Since closing below the 0.7160 area on April 23, the NZDUSD has lost 200 pips. And as I pointed out in the April 26 commentary, it was going to take a daily close below 0.7050/60 to expose the next key support at 0.6960.
The pair reached 0.6960 during yesterday’s session and is catching a slight bid so far today. I wouldn’t call this a turning point, at least not yet, but it is a bounce from a well-defined support level.
At the moment today’s bounce isn’t much of a challenge to sellers. NZDUSD bears are still in control, and there’s no evidence of a change in the controlling party.
However, there is a 4-hour pattern developing that could become a concern for sellers.
If we connect the April 27 high with the highs in early May, we get a short-term descending trend line. If we then join the May 1 low with the lows from the 8th and 9th (which was also a pin bar), we get a lower boundary to the one we just drew.
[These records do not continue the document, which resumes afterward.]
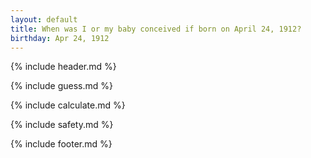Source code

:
 ```yaml
---
layout: default
title: When was I or my baby conceived if born on April 24, 1912?
birthday: Apr 24, 1912
---
```


{% include header.md %}

{% include guess.md %}

{% include calculate.md %}

{% include safety.md %}

{% include footer.md %}



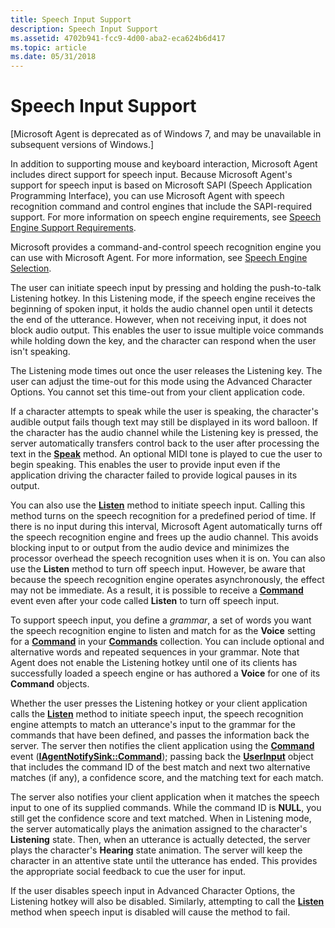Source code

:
 ```yaml
---
title: Speech Input Support
description: Speech Input Support
ms.assetid: 4702b941-fcc9-4d00-aba2-eca624b6d417
ms.topic: article
ms.date: 05/31/2018
---
```


# Speech Input Support

\[Microsoft Agent is deprecated as of Windows 7, and may be unavailable in subsequent versions of Windows.\]

In addition to supporting mouse and keyboard interaction, Microsoft Agent includes direct support for speech input. Because Microsoft Agent's support for speech input is based on Microsoft SAPI (Speech Application Programming Interface), you can use Microsoft Agent with speech recognition command and control engines that include the SAPI-required support. For more information on speech engine requirements, see [Speech Engine Support Requirements](requirements-for-speech-recognition-engines.md).

Microsoft provides a command-and-control speech recognition engine you can use with Microsoft Agent. For more information, see [Speech Engine Selection](speech-engine-selection.md).

The user can initiate speech input by pressing and holding the push-to-talk Listening hotkey. In this Listening mode, if the speech engine receives the beginning of spoken input, it holds the audio channel open until it detects the end of the utterance. However, when not receiving input, it does not block audio output. This enables the user to issue multiple voice commands while holding down the key, and the character can respond when the user isn't speaking.

The Listening mode times out once the user releases the Listening key. The user can adjust the time-out for this mode using the Advanced Character Options. You cannot set this time-out from your client application code.

If a character attempts to speak while the user is speaking, the character's audible output fails though text may still be displayed in its word balloon. If the character has the audio channel while the Listening key is pressed, the server automatically transfers control back to the user after processing the text in the [**Speak**](speak-method.md) method. An optional MIDI tone is played to cue the user to begin speaking. This enables the user to provide input even if the application driving the character failed to provide logical pauses in its output.

You can also use the [**Listen**](listen-method.md) method to initiate speech input. Calling this method turns on the speech recognition for a predefined period of time. If there is no input during this interval, Microsoft Agent automatically turns off the speech recognition engine and frees up the audio channel. This avoids blocking input to or output from the audio device and minimizes the processor overhead the speech recognition uses when it is on. You can also use the **Listen** method to turn off speech input. However, be aware that because the speech recognition engine operates asynchronously, the effect may not be immediate. As a result, it is possible to receive a [**Command**](command-event.md) event even after your code called **Listen** to turn off speech input.

To support speech input, you define a *grammar*, a set of words you want the speech recognition engine to listen and match for as the **Voice** setting for a [**Command**](/windows/desktop/lwef/the-command-object) in your [**Commands**](/windows/desktop/lwef/the-commands-collection-object) collection. You can include optional and alternative words and repeated sequences in your grammar. Note that Agent does not enable the Listening hotkey until one of its clients has successfully loaded a speech engine or has authored a **Voice** for one of its **Command** objects.

Whether the user presses the Listening hotkey or your client application calls the [**Listen**](listen-method.md) method to initiate speech input, the speech recognition engine attempts to match an utterance's input to the grammar for the commands that have been defined, and passes the information back the server. The server then notifies the client application using the [**Command**](command-event.md) event ([**IAgentNotifySink::Command**](iagentnotifysink--command.md)); passing back the [**UserInput**](/windows/desktop/lwef/iagentuserinput) object that includes the command ID of the best match and next two alternative matches (if any), a confidence score, and the matching text for each match.

The server also notifies your client application when it matches the speech input to one of its supplied commands. While the command ID is **NULL**, you still get the confidence score and text matched. When in Listening mode, the server automatically plays the animation assigned to the character's **Listening** state. Then, when an utterance is actually detected, the server plays the character's **Hearing** state animation. The server will keep the character in an attentive state until the utterance has ended. This provides the appropriate social feedback to cue the user for input.

If the user disables speech input in Advanced Character Options, the Listening hotkey will also be disabled. Similarly, attempting to call the [**Listen**](listen-method.md) method when speech input is disabled will cause the method to fail.

 

 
Although difficult to see, this is actually a narrowing pattern, also called a falling wedge. Even if it weren’t narrowing, a descending channel at the bottom of a 450 pip decline would still have bullish implications.
That isn’t to say I’m going to rush out and buy the NZDUSD. At a minimum, it’s going to take a close above the upper trend line on the 4-hour chart above to turn things slightly bullish.
Keep in mind too that we have an RBNZ rate decision today at 5 pm EST.
A study of the last two years of price action suggests that a bounce at current levels shouldn’t surprise anyone. While the pair isn’t quite at its range low, the New Zealand dollar has made a habit of carving these 400 to 600 pip swings.
In summary, shorts should tread carefully here, those interested in selling need to see 0.6960 break down on a daily closing basis, and prospective buyers need an upside break of the 4-hour falling wedge.